Synchronization and Locking in Oscillators with Flexible Periods.

Entrainment of a nonlinear oscillator by a periodic external force is a much studied problem in nonlinear dynamics and characterized by the well-known Arnold tongues. The circle map is the simplest such system allowing for stable N:M entrainment where the oscillator produces N cycles for every M stimulus cycles. There are a number of experiments that suggest that entrainment to external stimuli can involve both a shift in the phase and an adjustment of the intrinsic period of the oscillator. Motivated by a recent model of Loehr et al. [J. Exp. Psychol.: Hum. Percept. Perform. 37, 1292 (2011)], we explore a two-dimensional map in which the phase and the period are allowed to update as a function of the phase of the stimulus.
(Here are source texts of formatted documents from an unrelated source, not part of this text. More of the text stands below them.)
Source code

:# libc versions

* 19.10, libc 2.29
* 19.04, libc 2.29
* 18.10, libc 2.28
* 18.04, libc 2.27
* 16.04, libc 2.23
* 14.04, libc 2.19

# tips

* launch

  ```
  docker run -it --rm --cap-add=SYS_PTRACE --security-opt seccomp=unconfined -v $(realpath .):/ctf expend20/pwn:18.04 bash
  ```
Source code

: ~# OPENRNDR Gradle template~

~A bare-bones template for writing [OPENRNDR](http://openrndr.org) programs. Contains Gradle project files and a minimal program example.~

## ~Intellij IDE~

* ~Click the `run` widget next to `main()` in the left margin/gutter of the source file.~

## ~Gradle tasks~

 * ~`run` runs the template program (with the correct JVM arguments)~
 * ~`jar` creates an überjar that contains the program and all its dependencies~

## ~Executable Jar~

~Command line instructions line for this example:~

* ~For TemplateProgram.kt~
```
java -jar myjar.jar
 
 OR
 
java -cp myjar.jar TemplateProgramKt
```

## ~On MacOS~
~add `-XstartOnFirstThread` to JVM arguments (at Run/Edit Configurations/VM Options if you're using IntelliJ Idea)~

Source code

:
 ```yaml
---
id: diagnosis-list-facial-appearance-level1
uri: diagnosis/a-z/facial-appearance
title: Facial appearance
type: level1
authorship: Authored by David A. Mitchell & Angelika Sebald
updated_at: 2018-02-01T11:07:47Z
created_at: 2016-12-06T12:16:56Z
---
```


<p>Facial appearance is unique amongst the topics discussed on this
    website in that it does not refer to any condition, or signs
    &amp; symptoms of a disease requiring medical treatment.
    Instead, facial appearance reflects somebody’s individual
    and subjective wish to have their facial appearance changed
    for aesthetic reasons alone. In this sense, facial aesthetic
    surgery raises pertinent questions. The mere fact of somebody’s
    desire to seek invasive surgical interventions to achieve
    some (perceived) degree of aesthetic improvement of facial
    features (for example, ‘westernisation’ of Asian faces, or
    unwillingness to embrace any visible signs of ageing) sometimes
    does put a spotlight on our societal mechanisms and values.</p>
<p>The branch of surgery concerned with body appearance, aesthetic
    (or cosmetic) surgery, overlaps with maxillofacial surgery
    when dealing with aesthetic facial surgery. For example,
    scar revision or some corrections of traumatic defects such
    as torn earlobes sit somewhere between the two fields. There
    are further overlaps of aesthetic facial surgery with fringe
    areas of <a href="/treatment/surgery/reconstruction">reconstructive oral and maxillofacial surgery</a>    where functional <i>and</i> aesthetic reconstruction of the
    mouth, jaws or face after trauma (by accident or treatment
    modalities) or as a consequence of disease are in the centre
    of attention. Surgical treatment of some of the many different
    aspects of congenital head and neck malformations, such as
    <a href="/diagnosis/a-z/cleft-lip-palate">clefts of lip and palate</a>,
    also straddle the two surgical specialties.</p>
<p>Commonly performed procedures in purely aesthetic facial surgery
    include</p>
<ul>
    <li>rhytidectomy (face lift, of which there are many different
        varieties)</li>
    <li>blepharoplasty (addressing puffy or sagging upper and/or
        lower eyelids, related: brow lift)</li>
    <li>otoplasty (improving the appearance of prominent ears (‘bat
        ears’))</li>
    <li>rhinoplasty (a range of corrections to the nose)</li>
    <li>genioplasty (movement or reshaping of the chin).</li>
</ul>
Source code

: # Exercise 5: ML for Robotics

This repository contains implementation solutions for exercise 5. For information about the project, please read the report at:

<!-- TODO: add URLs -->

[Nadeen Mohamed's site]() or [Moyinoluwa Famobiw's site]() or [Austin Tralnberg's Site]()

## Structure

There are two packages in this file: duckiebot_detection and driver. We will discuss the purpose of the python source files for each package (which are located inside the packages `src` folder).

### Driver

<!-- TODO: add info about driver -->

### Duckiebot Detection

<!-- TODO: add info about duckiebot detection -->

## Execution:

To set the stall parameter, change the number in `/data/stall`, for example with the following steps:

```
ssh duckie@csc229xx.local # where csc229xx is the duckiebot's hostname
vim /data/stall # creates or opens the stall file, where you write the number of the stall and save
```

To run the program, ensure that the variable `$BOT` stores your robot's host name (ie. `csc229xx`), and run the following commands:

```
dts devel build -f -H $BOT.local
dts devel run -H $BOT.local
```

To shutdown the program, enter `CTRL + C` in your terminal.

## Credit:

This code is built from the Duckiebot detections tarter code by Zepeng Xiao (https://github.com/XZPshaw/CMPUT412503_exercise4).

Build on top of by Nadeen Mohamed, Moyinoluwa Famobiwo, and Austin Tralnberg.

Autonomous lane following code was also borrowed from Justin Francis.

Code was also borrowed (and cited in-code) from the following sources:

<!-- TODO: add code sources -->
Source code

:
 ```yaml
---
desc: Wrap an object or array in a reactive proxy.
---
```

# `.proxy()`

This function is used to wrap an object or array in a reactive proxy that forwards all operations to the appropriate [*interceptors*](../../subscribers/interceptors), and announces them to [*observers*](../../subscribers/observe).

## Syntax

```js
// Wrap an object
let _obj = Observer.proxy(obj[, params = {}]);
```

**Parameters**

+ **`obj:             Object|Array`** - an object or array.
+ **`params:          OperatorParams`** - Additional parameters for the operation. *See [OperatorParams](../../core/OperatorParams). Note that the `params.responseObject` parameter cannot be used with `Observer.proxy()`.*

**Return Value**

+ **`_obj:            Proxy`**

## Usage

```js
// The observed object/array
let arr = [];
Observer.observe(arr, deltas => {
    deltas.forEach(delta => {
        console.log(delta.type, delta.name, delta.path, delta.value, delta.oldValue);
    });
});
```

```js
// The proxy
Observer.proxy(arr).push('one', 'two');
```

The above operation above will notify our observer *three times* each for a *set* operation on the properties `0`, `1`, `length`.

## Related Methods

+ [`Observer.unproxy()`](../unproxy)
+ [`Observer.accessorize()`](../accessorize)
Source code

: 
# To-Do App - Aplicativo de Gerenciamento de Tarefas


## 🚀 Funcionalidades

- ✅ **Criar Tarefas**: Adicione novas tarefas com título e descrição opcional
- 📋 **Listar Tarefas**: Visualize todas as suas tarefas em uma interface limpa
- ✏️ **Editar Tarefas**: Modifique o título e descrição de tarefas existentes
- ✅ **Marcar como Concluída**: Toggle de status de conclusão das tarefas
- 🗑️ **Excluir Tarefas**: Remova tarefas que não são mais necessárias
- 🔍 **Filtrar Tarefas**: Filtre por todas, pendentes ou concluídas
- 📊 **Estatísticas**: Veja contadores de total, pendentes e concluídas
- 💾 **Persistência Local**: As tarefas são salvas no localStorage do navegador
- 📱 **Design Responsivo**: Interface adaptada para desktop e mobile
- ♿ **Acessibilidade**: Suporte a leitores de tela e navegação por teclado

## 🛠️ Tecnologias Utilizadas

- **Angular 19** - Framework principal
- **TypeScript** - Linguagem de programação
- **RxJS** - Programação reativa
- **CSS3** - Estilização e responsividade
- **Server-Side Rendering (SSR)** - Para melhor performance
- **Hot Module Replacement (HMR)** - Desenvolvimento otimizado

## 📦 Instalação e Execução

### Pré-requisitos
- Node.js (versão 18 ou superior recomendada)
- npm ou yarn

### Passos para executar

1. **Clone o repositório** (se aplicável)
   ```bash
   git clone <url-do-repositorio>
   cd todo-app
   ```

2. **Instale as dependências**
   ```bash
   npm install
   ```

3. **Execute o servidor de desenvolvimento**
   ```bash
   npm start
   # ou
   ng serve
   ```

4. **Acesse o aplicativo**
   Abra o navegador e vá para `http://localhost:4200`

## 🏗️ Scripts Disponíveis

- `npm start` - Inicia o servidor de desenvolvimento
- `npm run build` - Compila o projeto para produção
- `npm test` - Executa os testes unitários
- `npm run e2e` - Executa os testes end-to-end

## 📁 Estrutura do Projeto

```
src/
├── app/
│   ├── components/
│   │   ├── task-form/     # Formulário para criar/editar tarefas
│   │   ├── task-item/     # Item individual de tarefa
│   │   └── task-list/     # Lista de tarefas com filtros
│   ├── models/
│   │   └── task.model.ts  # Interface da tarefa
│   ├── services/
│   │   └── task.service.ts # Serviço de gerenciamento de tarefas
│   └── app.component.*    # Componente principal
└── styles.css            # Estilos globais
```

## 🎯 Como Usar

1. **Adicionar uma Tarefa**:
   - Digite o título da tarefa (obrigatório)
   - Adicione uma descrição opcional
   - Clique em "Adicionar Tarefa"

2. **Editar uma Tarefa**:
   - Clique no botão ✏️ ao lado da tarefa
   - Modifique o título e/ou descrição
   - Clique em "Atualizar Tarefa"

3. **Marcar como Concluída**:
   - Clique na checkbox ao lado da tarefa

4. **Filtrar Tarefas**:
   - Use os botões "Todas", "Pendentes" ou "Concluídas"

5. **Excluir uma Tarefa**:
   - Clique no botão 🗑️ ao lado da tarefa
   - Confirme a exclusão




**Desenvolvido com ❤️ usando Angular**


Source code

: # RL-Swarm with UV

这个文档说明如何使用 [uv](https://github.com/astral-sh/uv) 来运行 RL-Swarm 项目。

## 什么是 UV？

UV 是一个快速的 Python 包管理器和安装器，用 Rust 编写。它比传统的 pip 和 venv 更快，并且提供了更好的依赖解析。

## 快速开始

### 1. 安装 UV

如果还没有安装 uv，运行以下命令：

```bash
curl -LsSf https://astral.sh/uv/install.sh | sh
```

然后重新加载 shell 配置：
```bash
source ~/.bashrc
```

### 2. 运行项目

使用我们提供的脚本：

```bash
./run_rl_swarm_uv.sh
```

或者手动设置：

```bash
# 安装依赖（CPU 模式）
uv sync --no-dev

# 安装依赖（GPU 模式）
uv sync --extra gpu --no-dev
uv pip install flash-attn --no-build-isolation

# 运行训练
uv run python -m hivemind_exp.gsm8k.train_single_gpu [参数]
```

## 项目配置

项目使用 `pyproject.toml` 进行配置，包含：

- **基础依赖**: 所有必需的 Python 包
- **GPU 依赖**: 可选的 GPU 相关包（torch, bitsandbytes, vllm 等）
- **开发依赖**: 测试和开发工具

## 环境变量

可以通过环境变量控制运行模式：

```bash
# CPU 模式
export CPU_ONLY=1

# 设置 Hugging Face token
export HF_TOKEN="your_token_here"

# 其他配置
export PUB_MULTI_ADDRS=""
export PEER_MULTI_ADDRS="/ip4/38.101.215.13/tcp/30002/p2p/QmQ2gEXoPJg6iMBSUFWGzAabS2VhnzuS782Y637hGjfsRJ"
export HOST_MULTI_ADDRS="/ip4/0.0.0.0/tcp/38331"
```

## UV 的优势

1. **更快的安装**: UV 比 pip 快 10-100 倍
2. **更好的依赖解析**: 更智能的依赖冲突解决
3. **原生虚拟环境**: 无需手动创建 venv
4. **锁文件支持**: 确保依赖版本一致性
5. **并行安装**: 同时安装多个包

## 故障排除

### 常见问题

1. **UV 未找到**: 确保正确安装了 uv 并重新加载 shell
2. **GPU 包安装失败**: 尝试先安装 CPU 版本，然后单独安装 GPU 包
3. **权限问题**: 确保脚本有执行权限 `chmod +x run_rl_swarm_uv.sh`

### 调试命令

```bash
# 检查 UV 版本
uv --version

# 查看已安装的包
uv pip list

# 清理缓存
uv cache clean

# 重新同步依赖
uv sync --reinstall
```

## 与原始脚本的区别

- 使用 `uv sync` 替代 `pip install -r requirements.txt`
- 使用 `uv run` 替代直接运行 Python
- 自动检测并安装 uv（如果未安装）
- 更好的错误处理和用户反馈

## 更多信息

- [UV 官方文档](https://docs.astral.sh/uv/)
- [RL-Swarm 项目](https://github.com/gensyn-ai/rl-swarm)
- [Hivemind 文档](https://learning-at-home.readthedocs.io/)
We characterize the number and stability of fixed points for different N:M-locking regions, specifically, 1:1, 1:2, 2:3, and their reciprocals, as a function of the sensitivities of the phase and period to the stimulus as well as the degree that the oscillator has a preferred period. We find that even in the limited number of locking regimes explored, there is a great deal of multi-stability of locking modes, and the basins of attraction can be complex and riddled. We also show that when the forcing period changes between a starting and final period, the rate of this change determines, in a complex way, the final locking pattern.